August hat Judith viel Schlimmes angetan. Deshalb kann ich sehr gut nachvollziehen, dass sie an einem gewissen Punkt entschlossen war, ihren Mann umzubringen. Das Fass war sozusagen zum Überlaufen voll. Leider ist August dann ja verschwunden. Diese Szene fand ich von großer Bedeutung, weil sie zeigte, dass Judith mit einem Mal eine erwachsene und selbstbewusste Frau geworden war. Das beweist sich ja auch in vielen anderen Szenen.

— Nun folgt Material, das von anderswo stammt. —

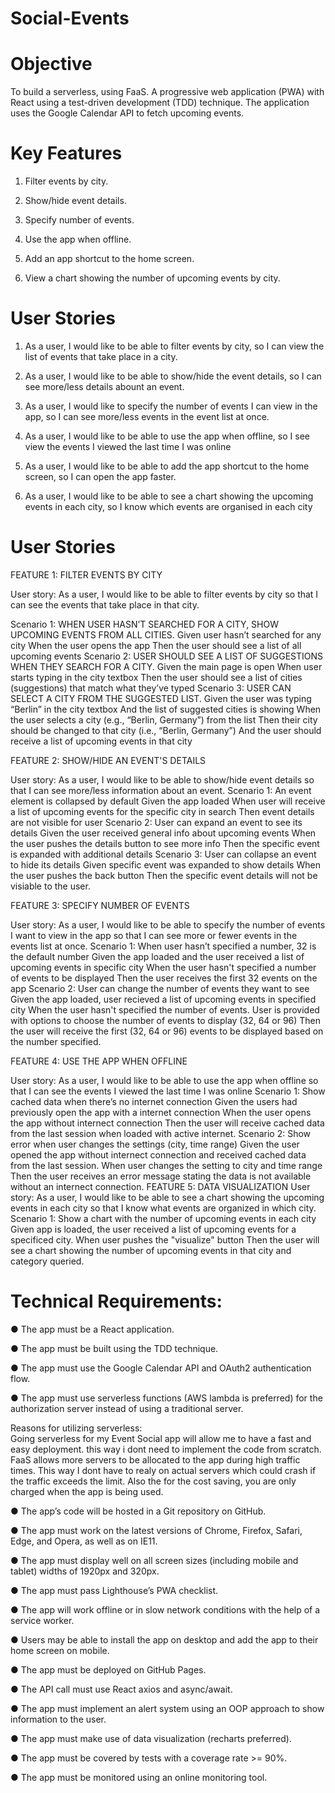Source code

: # Social-Events

# Objective
To build a serverless, using FaaS.  A progressive web application (PWA) with React using a
test-driven development (TDD) technique. The application uses the Google
Calendar API to fetch upcoming events.

# Key Features

1. Filter events by city.

2. Show/hide event details.

3. Specify number of events.

4. Use the app when offline.

5. Add an app shortcut to the home screen.

6. View a chart showing the number of upcoming events by city.


# User Stories

1. As a user, I would like to be able to filter events by city, so I can view the list of events that take place in a city.

2. As a user, I would like to be able to show/hide the event details, so I can see more/less details abount an event.

3. As a user, I would like to specify the number of events I can view in the app, so I can see more/less events in the event list at once.

4. As a user, I would like to be able to use the app when offline, so I see view the events I viewed the last time I was online

5. As a user, I would like to be able to add the app shortcut to the home screen, so I can open the app faster.

6. As a user, I would like to be able to see a chart showing the upcoming events in each city, so I know which events are organised in each city

# User Stories
FEATURE 1: FILTER EVENTS BY CITY 

User story: As a user, I would like to be able to filter events by city so that I can see the events that take place in that city.

Scenario 1: WHEN USER HASN’T SEARCHED FOR A CITY, SHOW UPCOMING EVENTS FROM ALL CITIES.
Given user hasn’t searched for any city
When the user opens the app
Then the user should see a list of all upcoming events
Scenario 2: USER SHOULD SEE A LIST OF SUGGESTIONS WHEN THEY SEARCH FOR A CITY.
Given the main page is open
When user starts typing in the city textbox
Then the user should see a list of cities (suggestions) that match what they’ve typed
Scenario 3: USER CAN SELECT A CITY FROM THE SUGGESTED LIST.
Given the user was typing “Berlin” in the city textbox
And the list of suggested cities is showing
When the user selects a city (e.g., “Berlin, Germany”) from the list
Then their city should be changed to that city (i.e., “Berlin, Germany”)
And the user should receive a list of upcoming events in that city

FEATURE 2: SHOW/HIDE AN EVENT'S DETAILS

User story: As a user, I would like to be able to show/hide event details so that I can see more/less information about an event.
Scenario 1: An event element is collapsed by default
Given the app loaded
When user will receive a list of upcoming events for the specific city in search
Then event details are not visible for	 user
Scenario 2: User can expand an event to see its details
Given the user received general info about upcoming events
When the user pushes the details button to see more info
Then the specific event is expanded with additional details
Scenario 3: User can collapse an event to hide its details
Given specific event was expanded to show details 
When the user pushes the back button
Then the specific event details will not be visiable to the user.

FEATURE 3: SPECIFY NUMBER OF EVENTS

User story: As a user, I would like to be able to specify the number of events I want to view in the app so that I can see more or fewer events in the events list at once.
Scenario 1: When user hasn’t specified a number, 32 is the default number
Given the app loaded and the user received a list of upcoming events in specific city
When the user hasn't specified a number of events to be displayed
Then the user receives the first 32 events on the app
Scenario 2: User can change the number of events they want to see
Given the app loaded, user recieved a list of upcoming events in specified city
When the user hasn't specified  the number of events.  User is provided with options to choose the number of events to display (32, 64 or 96)
Then the user will receive the first (32, 64 or 96) events to be displayed based on the number specified.

FEATURE 4: USE THE APP WHEN OFFLINE

User story: As a user, I would like to be able to use the app when offline so that I can see the events I viewed the last time I was online
Scenario 1: Show cached data when there’s no internet connection
Given the users had previously open the app with a internet connection
When the user opens the app without internect connection
Then the user will receive cached data from the last session when loaded with active internet.
Scenario 2: Show error when user changes the settings (city, time range)
Given the user opened the app without internect connection and received cached data from the last session.
When user changes the setting to city and time range
Then the user receives an error message stating the data is not available without an internect connection.
FEATURE 5: DATA VISUALIZATION
User story: As a user, I would like to be able to see a chart showing the upcoming events in each city so that I know what events are organized in which city.
Scenario 1: Show a chart with the number of upcoming events in each city
Given app is loaded, the user received a list of upcoming events for a specificed city.
When user pushes the "visualize" button
Then the user will see a chart showing the number of upcoming events in that city and category queried.


# Technical Requirements:

● The app must be a React application.

● The app must be built using the TDD technique.

● The app must use the Google Calendar API and OAuth2 authentication flow.

● The app must use serverless functions (AWS lambda is preferred) for the authorization server
instead of using a traditional server. 

Reasons for utilizing serverless:  
Going serverless for my Event Social app will allow me to have a fast and easy deployment.  this way i dont need to implement the code from scratch.  FaaS allows more servers to be allocated to the app during high traffic times. This way I dont have to realy on actual servers which could crash if the traffic exceeds the limit.  Also the for the cost saving, you are only charged when the app is being used.

● The app’s code will be hosted in a Git repository on GitHub.

● The app must work on the latest versions of Chrome, Firefox, Safari, Edge, and Opera, as well
as on IE11.

● The app must display well on all screen sizes (including mobile and tablet) widths of 1920px
and 320px.

● The app must pass Lighthouse’s PWA checklist.

● The app will work offline or in slow network conditions with the help of a service worker.

● Users may be able to install the app on desktop and add the app to their home screen on
mobile.

● The app must be deployed on GitHub Pages.

● The API call must use React axios and async/await.

● The app must implement an alert system using an OOP approach to show information to the
user.

● The app must make use of data visualization (recharts preferred).

● The app must be covered by tests with a coverage rate >= 90%.

● The app must be monitored using an online monitoring tool.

Etwas stört mich, dass man nie weiß, wie alt die betreffenden Personen gerade sind, außer August in einer Szene (erst in einem späteren Abschnitt). Dies ist für mich oft irritierend.
Dass Hartmann immer der Brave, Gute und Intelligente war, hat ihn ja auch zu seiner Position geführt. Als nicht Standesgemäßer, musste er sich sehr anstrengen, in dieser Position zu bleiben.
Sehr tragisch war, dass Dankwart auf diese schreckliche Art ums Leben kommen musste und Agnes im Ungewissen blieb. Auch wenn ihr klar sein musste, dass Dankwart nicht mehr lebte, die Ungewissheit blieb. Schrecklich
Liebe Grüße
Martina
RE: III___zweiter Teil__ Seite 187 - 304__Jahr 1176 Kap 1 - Jahr 1182 Kap 8
in Der Minnesänger (Tim Pieper) 06.10.2010 19:54von Tim Pieper • Autor | 27 Beiträge
Hallo zusammen,
der Minnesänger ist mein Debütroman und ich erhalte zum ersten Mal ein ungefiltertes Feedback. Deshalb sind eure Meinungen zu den Sexszenen für mich von großem Interesse und werden mir auch beim nächsten Buch helfen.
So wie ihr klar erkannt habt, habe ich im ganzen Roman auf eine direkte Sprache gesetzt, die alle Handlungen konkret benennt. Davon habe ich mir eine größere Bildhaftigkeit und Dynamik versprochen. Die verstärkte Verwendung von Hilfsverben oder das Ausweichen in den metaphorischen Bereich, also Maßnahmen, die eine subtilere Darstellung vorausgesetzt hätten, habe ich wohl nicht einmal in Erwägung gezogen, weil sie einen Bruch mit der übrigen Erzählweise bedeutet hätten.
Wie ich die Sexszenen in Zukunft darstelle, ob alles beim Alten bleibt oder ob ich kleine Änderungen vornehme, werde ich mir überlegen. Dieses Überlegen und die Entscheidung für oder gegen etwas macht dann wohl den Reifeprozess aus, den ein Autor durchläuft. Und eure Meinungen haben daran einen Anteil. Vielen Dank dafür!